Multi-state models can be adapted to model multiple types of events,
including recurrent events and a terminating event as an absorbing
state. If we wish to model MIs and HFs, both of which can recur, there
are many distinct states that can arise from the simple case of a
participant experiencing 2 MIs and 2 HFs. Such a participant could
experience MI → MI → HF → HF; MI → HF → MI → HF; etc. If we make the
reasonable assumption that the transition from the first MI to the
second MI (with no events in between) is different from the transition
between the first MI to the first HF, and so on, then MSM models can
rapidly grow in complexity given the many possible permutations of
successive states.
multiRec and common scenarios for its
useWe wanted to develop an MTRE model that readily handles the aforementioned scenario of related events, one or more of which can recur, and one or more of which can be terminating. We wanted the model to be flexible and intuitive, capable of handling a wide variety of common scenarios that include multiple events, where the goal is to explicitly model the risk conferred by one event to one or more subsequent events. This has practical uses. For example, it is well known that stroke increases the risk of HF, and vice versa; it is also known that atrial fibrillation (AF) increases the risk of both stroke and HF. Suppose we wish to characterize the bidirectional relationship between stroke and HF. We would want to estimate the risk that a stroke imparts to a future HF, and how much of that risk of HF that arises from the stroke is due to AF, and likewise estimate how much of the risk conferred by HF on future stroke is due to AF. This is of clinical importance to the physician who treats a patient with AF, as good management of their AF could prevent both future stroke and HF. Moreover, the risk of HF that arises from a prior stroke may differ between men and women, or between older vs younger age groups, or between individuals who have diabetes vs those who do not. There are of course many other clinical and demographic variables that may capture subgroups of individuals that experience a disease course differently, including response to therapeutic management. Diabetes itself is known to have a bidirectional relationship with HF; these complex relationships are readily captured by a model that explicitly models the risk of multiple event types that arise from prior events of one or more types, and how that risk is modified by one or more subject characteristics (such as demographics, one or more disease phenotypes, or clinical indices such as biomarkers). The most common diseases are often chronic, with a natural history of complications (including other disease processes). Diabetes is once again a typical example; it is increasing in both prevalence and incidence worldwide and rapidly becoming a public health crisis. Diabetes greatly increases the risk of cardiovascular disease (CVD), chronic kidney disease (CKD), and even certain types of cancer, as well as dementia. A comprehensive risk analysis guides optimal therapy and management of these individuals, and can be used to develop risk scores and refine existing ones for CVD, CKD, and other sequelae.

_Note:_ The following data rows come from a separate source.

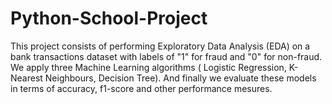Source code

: # Python-School-Project

This project consists of performing Exploratory Data Analysis (EDA) on a bank transactions dataset with labels of "1" for fraud and "0" for non-fraud.
We apply three Machine Learning algorithms ( Logistic Regression, K-Nearest Neighbours, Decision Tree).
And finally we evaluate these models in terms of accuracy, f1-score and other performance mesures.
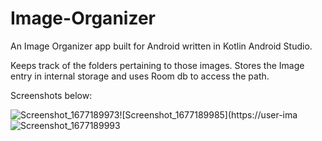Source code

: # Image-Organizer
An Image Organizer app built for Android written in Kotlin Android Studio.

Keeps track of the folders pertaining to those images. Stores the Image entry in internal storage and uses Room db to access the path.

Screenshots below:

![Screenshot_1677189973](https://user-images.githubusercontent.com/23559160/221044016-f3c92ba3-3554-402d-ac04-a3c53eb85e6d.png)![Screenshot_1677189985](https://user-ima![Screenshot_1677189993](https://user-images.githubusercontent.com/23559160/221044037-b0814b47-10e1-49cf-abc2-b516a59e4547.png)
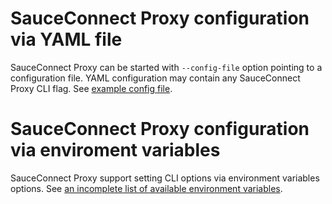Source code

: # SauceConnect Proxy configuration via YAML file

SauceConnect Proxy can be started with `--config-file` option pointing to a configuration file.
YAML configuration may contain any SauceConnect Proxy CLI flag.
See [example config file](./config.yaml).

# SauceConnect Proxy configuration via enviroment variables

SauceConnect Proxy support setting CLI options via environment variables options.
See [an incomplete list of available environment variables](./env).
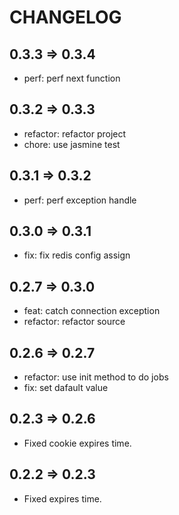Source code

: # CHANGELOG

## 0.3.3 => 0.3.4

- perf: perf next function

## 0.3.2 => 0.3.3

- refactor: refactor project
- chore: use jasmine test

## 0.3.1 => 0.3.2

- perf: perf exception handle

## 0.3.0 => 0.3.1

- fix: fix redis config assign

## 0.2.7 => 0.3.0

- feat: catch connection exception
- refactor: refactor source

## 0.2.6 => 0.2.7

- refactor: use init method to do jobs
- fix: set dafault value

## 0.2.3 => 0.2.6

- Fixed cookie expires time.

## 0.2.2 => 0.2.3

- Fixed expires time.
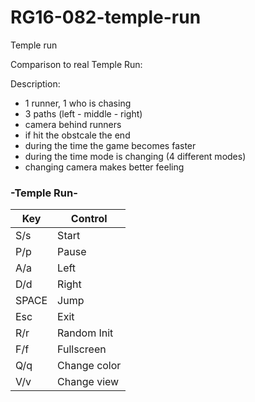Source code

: # RG16-082-temple-run
Temple run

Comparison to real Temple Run:


Description:
- 1 runner, 1 who is chasing
- 3 paths (left - middle - right) 
- camera behind runners
- if hit the obstcale the end
- during the time the game becomes faster
- during the time mode is changing (4 different modes)
- changing camera makes better feeling


### -Temple Run-
|Key	|Control 		|
|-------|---------------|
|S/s    |   Start		|
|P/p    |   Pause		|
|A/a    |   Left		|
|D/d    |   Right		|
|SPACE  |   Jump		|
|Esc    |   Exit		|
|R/r    |   Random Init	|
|F/f    |   Fullscreen	|
|Q/q	|   Change color|
|V/v	|   Change view	|

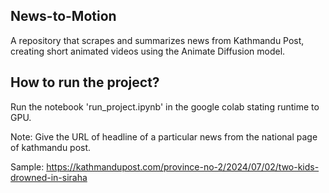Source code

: ## **News-to-Motion** ##

A repository that scrapes and summarizes news from Kathmandu Post, creating short animated videos using the Animate Diffusion model.

## **How to run the project?** ##

Run the notebook 'run_project.ipynb' in the google colab stating runtime to GPU. 

Note: Give the URL of headline of a particular news from the national page of kathmandu post.

Sample: https://kathmandupost.com/province-no-2/2024/07/02/two-kids-drowned-in-siraha
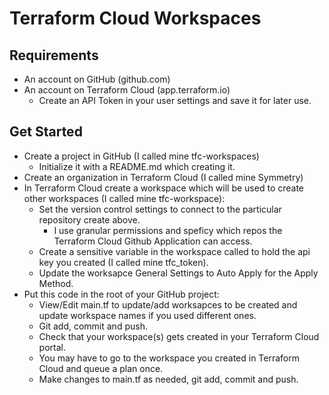 # Terraform Cloud Workspaces

## Requirements

* An account on GitHub (github.com)
* An account on Terraform Cloud (app.terraform.io)
  * Create an API Token in your user settings and save it for later use.

## Get Started

* Create a project in GitHub (I called mine tfc-workspaces)
  * Initialize it with a README.md which creating it.
* Create an organization in Terraform Cloud (I called mine Symmetry)
* In Terraform Cloud create a workspace which will be used to create other workspaces (I called mine tfc-workspace):
  * Set the version control settings to connect to the particular repository create above.
    * I use granular permissions and speficy which repos the Terraform Cloud Github Application can access.
  * Create a sensitive variable in the workspace called to hold the api key you created (I called mine tfc_token).
  * Update the worksapce General Settings to Auto Apply for the Apply Method.
* Put this code in the root of your GitHub project:
  * View/Edit main.tf to update/add worksapces to be created and update workspace names if you used different ones.
  * Git add, commit and push.
  * Check that your workspace(s) gets created in your Terraform Cloud portal.
  * You may have to go to the workspace you created in Terraform Cloud and queue a plan once.
  * Make changes to main.tf as needed, git add, commit and push.
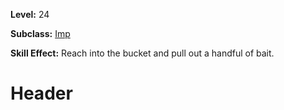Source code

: <!-- TITLE: Skill: Dig Grubs -->
<!-- SUBTITLE:  If worms are your thing...-->

**Level:** 24

**Subclass:** [Imp](imp)

**Skill Effect:** Reach into the bucket and pull out a handful of bait.

# Header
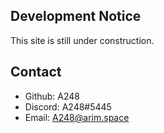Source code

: ## Development Notice

This site is still under construction.

## Contact

* Github: A248
* Discord: A248#5445
* Email: A248@arim.space

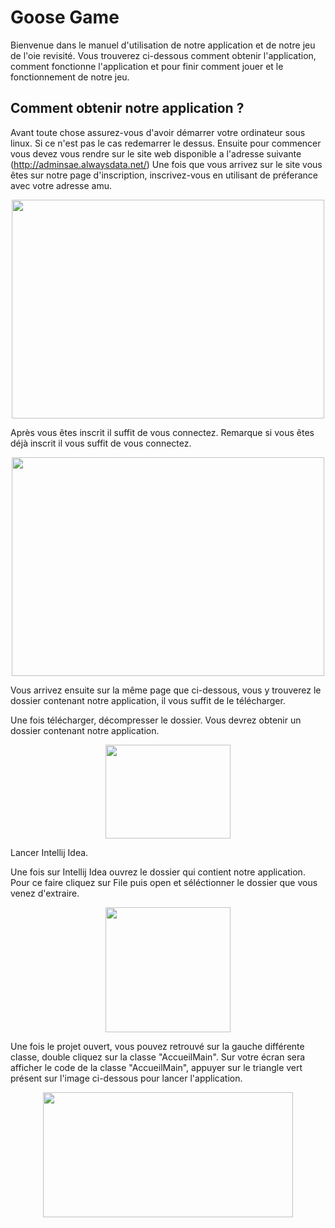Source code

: # Goose Game
Bienvenue dans le manuel d'utilisation de notre application et de notre jeu de l'oie revisité. Vous trouverez ci-dessous comment obtenir l'application, comment fonctionne l'application et pour finir comment jouer et le fonctionnement de notre jeu.
## Comment obtenir notre application ?
Avant toute chose assurez-vous d'avoir démarrer votre ordinateur sous linux. Si ce n'est pas le cas redemarrer le dessus.
Ensuite pour commencer vous devez vous rendre sur le site web disponible a l'adresse suivante (http://adminsae.alwaysdata.net/)
Une fois que vous arrivez sur le site vous êtes sur notre page d'inscription, inscrivez-vous en utilisant de préferance avec votre adresse amu.

<p align="center">
  <img width="500" height="350" src="https://user-images.githubusercontent.com/92721333/211858533-31b3daf2-8a00-4c1c-b04b-eacd41d1ee84.JPG">
</p>
Après vous êtes inscrit il suffit de vous connectez. Remarque si vous êtes déjà inscrit il vous suffit de vous connectez.

<p align="center">
  <img width="500" height="350" src="https://user-images.githubusercontent.com/92721333/212492662-aa64e203-0912-4cce-8ad9-2090e0c832d7.JPG">
</p>

Vous arrivez ensuite sur la même page que ci-dessous, vous y trouverez le dossier contenant notre application, il vous suffit de le télécharger.

Une fois télécharger, décompresser le dossier. Vous devrez obtenir un dossier contenant notre application.
<p align="center">
  <img width="200" height="150" src="https://user-images.githubusercontent.com/92721333/212492981-c5428ef6-ed2d-47b1-9d03-e44a99af01fc.JPG">
</p>

Lancer Intellij Idea.

Une fois sur Intellij Idea ouvrez le dossier qui contient notre application. Pour ce faire cliquez sur File puis open et séléctionner le dossier que vous venez d'extraire.
<p align="center">
  <img width="200" height="200" src="https://user-images.githubusercontent.com/92721333/212495706-eee9b360-d358-4e61-b6ae-9ec5c002b066.JPG">
</p>

Une fois le projet ouvert, vous pouvez retrouvé sur la gauche différente classe, double cliquez sur la classe "AccueilMain".
Sur votre écran sera afficher le code de la classe "AccueilMain", appuyer sur le triangle vert présent sur l'image ci-dessous pour lancer l'application.

<p align="center">
  <img width="400" height="200" src="https://user-images.githubusercontent.com/92721333/212495939-8a7049a8-ad82-4853-affe-fdd6eb5f0fdd.JPG">
</p>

Another important application of our MTRE model is its ability to address informative censoring, a common challenge in longitudinal studies when participants drop out for reasons that may be related to study factors. By explicitly modeling study dropout as an additional event type, the MTRE framework can characterize the risk factors associated with dropout—such as participant characteristics or the occurrence of other event types that may be influenced by the study intervention (or lack thereof). Treating study dropout as an event also improves the estimation of parameters for other event types, as it mitigates the bias introduced when potentially informative dropout is instead treated as noninformative censoring.
In our previous work [1], we proposed a joint MTRE model and applied
the model to a large cardiovascular clinical trial with 3 types of
recurrent events: MI, stroke, and HF; and a terminating event, death. We
developed an R package called multiRec to fit our MTRE
models. The technical details of our model including the formulation,
construction of the full likelihood, parameter estimation, variance
correction via robust standard errors, model selection and diagnostics,
and relative efficiency under common misspecifications are described in
our main manuscript and its appendices (Web Appendix 1 and 2,
respectively). In the following sections, we describe how to use
multiRec to fit MTRE models for common clinical
scenarios.
multiRecTo illustrate our MTRE model, we include 2 datasets within the
multiRec package, one with two types of events
(multiRecCVD2) and one with four types of events
(multiRecCVD4). Both multiRecCVD2 and
multiRecCVD4 were adapted from the nafld1 and
nafld3 datasets in the survival package. The
nafld1 and nafld3 datasets contain
longitudinal information on participants with nonalcoholic fatty liver
disease (NAFLD), including multiple recurrent events. We processed and
restructured these data using the tmerge() function from
survival to construct interval-based datasets
(multiRecCVD2 and multiRecCVD4, respectively)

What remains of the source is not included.